初対面
昼下がり。
外遊びの時間が終わって、教室に戻ってきた頃。
「ねえ、その髪さー」
一人の男の子が、茉白の後ろに立つ。
「なんか派手すぎじゃね?笑」
くすくす、と周りもつられて笑う。
茉白は一瞬きょとんとして——
すぐに、むっと眉を寄せた。
「べつにいいでしょ」
少し強めの声。
でも怒鳴るほどじゃない、我慢してる感じのトーン。
「だってさー、女の子ってもっと普通じゃん?」
「知らないし」
ぷいっと顔をそむける。
髪をいじられるのも、笑われるのも、好きじゃない。
それでも、泣くほどじゃない。
ただ、ちょっとだけ、胸の奥がざわっとする。
⸻
そのやり取りを、少し離れたところから見ていたのが海人だった。
「おい」
急に割って入る声。
「なんだよ」
「別にいいだろ、そのくらい」
軽い口調。

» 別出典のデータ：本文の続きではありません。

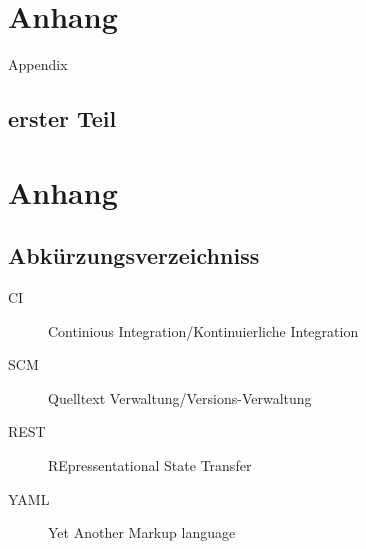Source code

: \appendix
\chapter{Anhang}
Appendix
\section{erster Teil}
\chapter{Anhang}
\section{Abkürzungsverzeichniss}
\begin{description}
  \item[CI] Continious Integration/Kontinuierliche Integration
  \item[SCM] Quelltext Verwaltung/Versions-Verwaltung
  \item[REST] REpressentational State Transfer \cite{rest:definition}
  \item[YAML] Yet Another Markup language \cite{yaml:website}
\end{description}
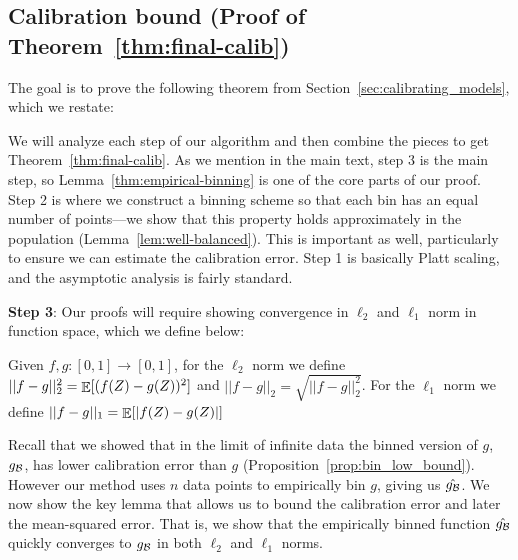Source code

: 
\subsection{Calibration bound (Proof of Theorem~\ref{thm:final-calib})}

The goal is to prove the following theorem from Section~\ref{sec:calibrating_models}, which we restate:

\begin{finalCalib}
\finalCalibText{}
\end{finalCalib}


We will analyze each step of our algorithm and then combine the pieces to get Theorem~\ref{thm:final-calib}.
As we mention in the main text, step 3 is the main step, so Lemma~\ref{thm:empirical-binning} is one of the core parts of our proof.
Step 2 is where we construct a binning scheme so that each bin has an equal number of points---we show that this property holds approximately in the population (Lemma~\ref{lem:well-balanced}).
This is important as well, particularly to ensure we can estimate the calibration error.
Step 1 is basically Platt scaling, and the asymptotic analysis is fairly standard.

\textbf{Step 3}: Our proofs will require showing convergence in $\ell_2$ and $\ell_1$ norm in function space, which we define below:

\begin{definition}
Given $f, g : [0, 1] \to [0, 1]$, for the $\ell_2$ norm we define $||f - g||_2^2 = \mathop{\mathbb{E}}[(f(Z) - g(Z))^2]$ and $||f- g||_2 = \sqrt{||f - g||_2^2}$. For the $\ell_1$ norm we define $||f - g||_1 = \mathop{\mathbb{E}}[\lvert f(Z) - g(Z)\rvert]$
\end{definition}

Recall that we showed that in the limit of infinite data the binned version of $g$, $g_{\mathcal{B}{}}$, has lower calibration error than $g$ (Proposition~\ref{prop:bin_low_bound}). However our method uses $n$ data points to empirically bin $g$, giving us $\hat{g_{\mathcal{B}{}}}$. We now show the key lemma that allows us to bound the calibration error and later the mean-squared error. That is, we show that the empirically binned function $\hat{g_{\mathcal{B}{}}}$ quickly converges to $g_{\mathcal{B}{}}$ in both $\ell_2$ and $\ell_1$ norms.

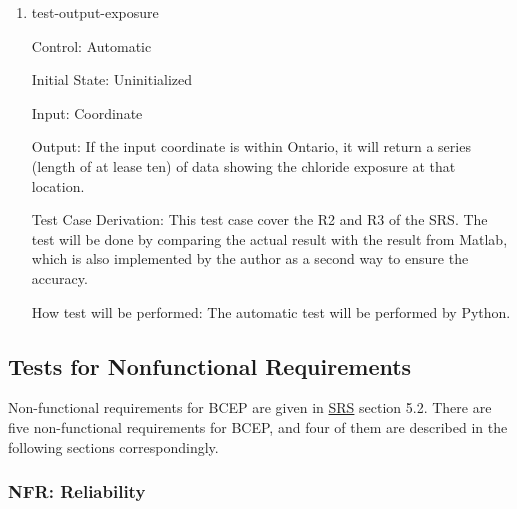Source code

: \documentclass[12pt, titlepage]{article}
\begin{document}
\begin{enumerate}

\item{test-output-exposure\\}

Control: Automatic
					
Initial State: Uninitialized
					
Input: Coordinate
					
Output: If the input coordinate is within Ontario, it will return a series (length of at lease ten) of data showing the chloride exposure at that location.

Test Case Derivation: This test case cover the R2 and R3 of the SRS. The test will be done by comparing the actual result with the result from Matlab, which is also implemented by the author as a second way to ensure the accuracy.

					
How test will be performed: The automatic test will be performed by Python.

\end{enumerate}


\subsection{Tests for Nonfunctional Requirements}\label{TNR}

Non-functional requirements for BCEP are given in \href{https://smiths.github.io/BridgeChlorideExposurePredictor/SRS/SRS.pdf}{SRS} section 5.2. There are five non-functional requirements for BCEP, and four of them are described in the following sections correspondingly.



\subsubsection{NFR: Reliability}\label{t_reliability}
		
\end{document}
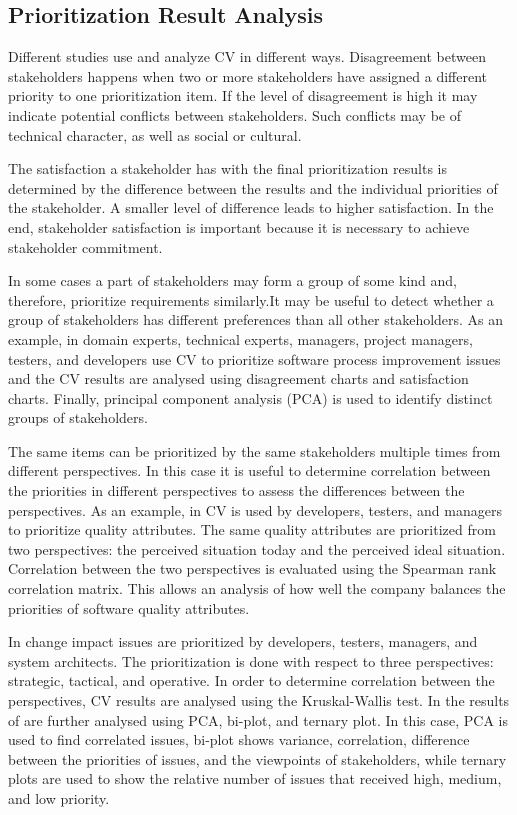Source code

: \subsection{Prioritization Result Analysis}

Different studies use and analyze CV in different ways. Disagreement
between stakeholders happens when two or more stakeholders have assigned
a different priority to one prioritization item. If the level of disagreement
is high it may indicate potential conflicts between stakeholders.
Such conflicts may be of technical character, as well as social or cultural.

The satisfaction a stakeholder has with the final prioritization results is
determined by the difference between the results and the individual priorities
of the stakeholder. A smaller level of difference leads to higher satisfaction.
In the end, stakeholder satisfaction is important because it is necessary to achieve
stakeholder commitment.

In some cases a part of stakeholders may form a group of some kind and, therefore, prioritize
requirements similarly.It may be useful
to detect whether a group of stakeholders has different preferences
than all other stakeholders. As an example, in \citep{Pettersson2008} domain experts,
technical experts, managers, project managers, testers, and developers
use CV to prioritize software process improvement issues and the CV results
are analysed using disagreement charts and satisfaction charts.
Finally, principal component analysis (PCA) is used to identify distinct
groups of stakeholders.

The same items can be prioritized by the same stakeholders multiple times
from different perspectives. In this case it is useful to determine correlation between
the priorities in different perspectives to assess the differences
between the perspectives. As an example, in \citep{Barney2009b} CV is used by developers,
testers, and managers to prioritize quality attributes. The same quality
attributes are prioritized from two perspectives: the perceived situation
today and the perceived ideal situation. Correlation between the two perspectives
is evaluated using the Spearman rank correlation matrix. This allows an analysis of
how well the company balances the priorities of software quality attributes.

In \citep{Jonsson2005} change impact issues are prioritized by developers,
testers, managers, and system architects. The prioritization is done
with respect to three perspectives: strategic, tactical, and operative.
In order to determine correlation between the perspectives, CV results are
analysed using the Kruskal-Wallis test. In \citep{Chatzipetrou2010} the
results of \citep{Jonsson2005} are further analysed using PCA, bi-plot, and
ternary plot. In this case, PCA is used to find correlated issues, 
bi-plot shows variance, correlation, difference between
the priorities of issues, and the viewpoints of stakeholders, while ternary
plots are used to show the relative number of issues that received high,
medium, and low priority.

でも、どこか引かない感じ。
「え、なに?かばってんの?」
「ちげーよ」
即答。
でも視線は、一瞬だけ茉白の方に向く。
「ただ、くだらねーって思っただけ」
男子は「は?」って顔をするけど、海人はもう興味なさそうに肩をすくめる。
「ほら、先生来るぞ」
そう言って、強引に話を終わらせる。
⸻
静かになったあと。
茉白はちらっと海人を見る。
(……なんなの)
助けられた、とは思ってない。
でも、さっきの空気が少しだけ変わったのはわかる。
海人はもう別の子と話していて、こっちなんて見ていない。
(変なやつ)
そう思って、また前を向く。
⸻
まだ名前も呼ばない距離。
ただ少しだけ、
「知らない誰か」から「ちょっと気になるやつ」になった瞬間。
午後のお昼寝の時間。
カーテンが少し閉められて、教室は薄暗い。
子どもたちは、それぞれの布団に入って、少しずつ静かになっていく。
茉白は仰向けで、ぼーっと天井を見ていた。
(ねむくない)
目を閉じても、なんだか落ち着かない。
さっきのことが、少しだけ残っている。
髪のことを言われたことよりも——
(……なんなの、あいつ)
あの男の子。
名前も知らない。
でも、声だけはやけに残ってる。
「別にいいだろ、そのくらい」
思い出して、少しだけ眉をひそめる。
助けられた、と認めるのはなんか違う。
でも、嫌な感じもしなかった。
(変なの)
小さく寝返りをうつ。
⸻
一方、少し離れた場所。
海人はうつ伏せのまま、全然寝る気配がなかった。
(ねみーけど、ねれねぇ)
ぼんやりしながら、視線を横に流す。
ふと見えたのは——
少し離れたところで寝返りを打つ、あの女の子。
(あいつ)
名前はまだ知らない。
でも、さっきの顔は覚えてる。
むっとした顔。
でも泣かなかった。
(ふーん)
それだけ思って、目を閉じる。
興味があるわけじゃない。
ただ、なんとなく印象に残ってるだけ。
⸻
静かな時間。
誰も喋らない。
でも、
同じ空間の中で、
少しだけ、お互いの存在が引っかかり始めている。
⸻
数分後。
「……ねぇ」
小さな声。
茉白の隣の子が、こそっと話しかけてくる。
「さっきの男の子、知ってる?」
「知らない」
即答。
「けっこう有名だよ、あの子」
「なんで?」
「すぐ走るし、よく怒られてるし」
くすっと笑う。
「あとね、なんか元気すぎる」
茉白は少しだけ黙る。
(……ああ、たしかに)
納得はする。
でもそれを口には出さない。
「ふーん」
興味なさそうに返して、目を閉じる。
⸻
でも、頭の中では、
“元気すぎるやつ”の顔が、ほんの少しだけ残っていた。
⸻
まだ名前も呼ばない。
まだ関わらない。
でも確実に、「ただの他人」ではなくなってきてる。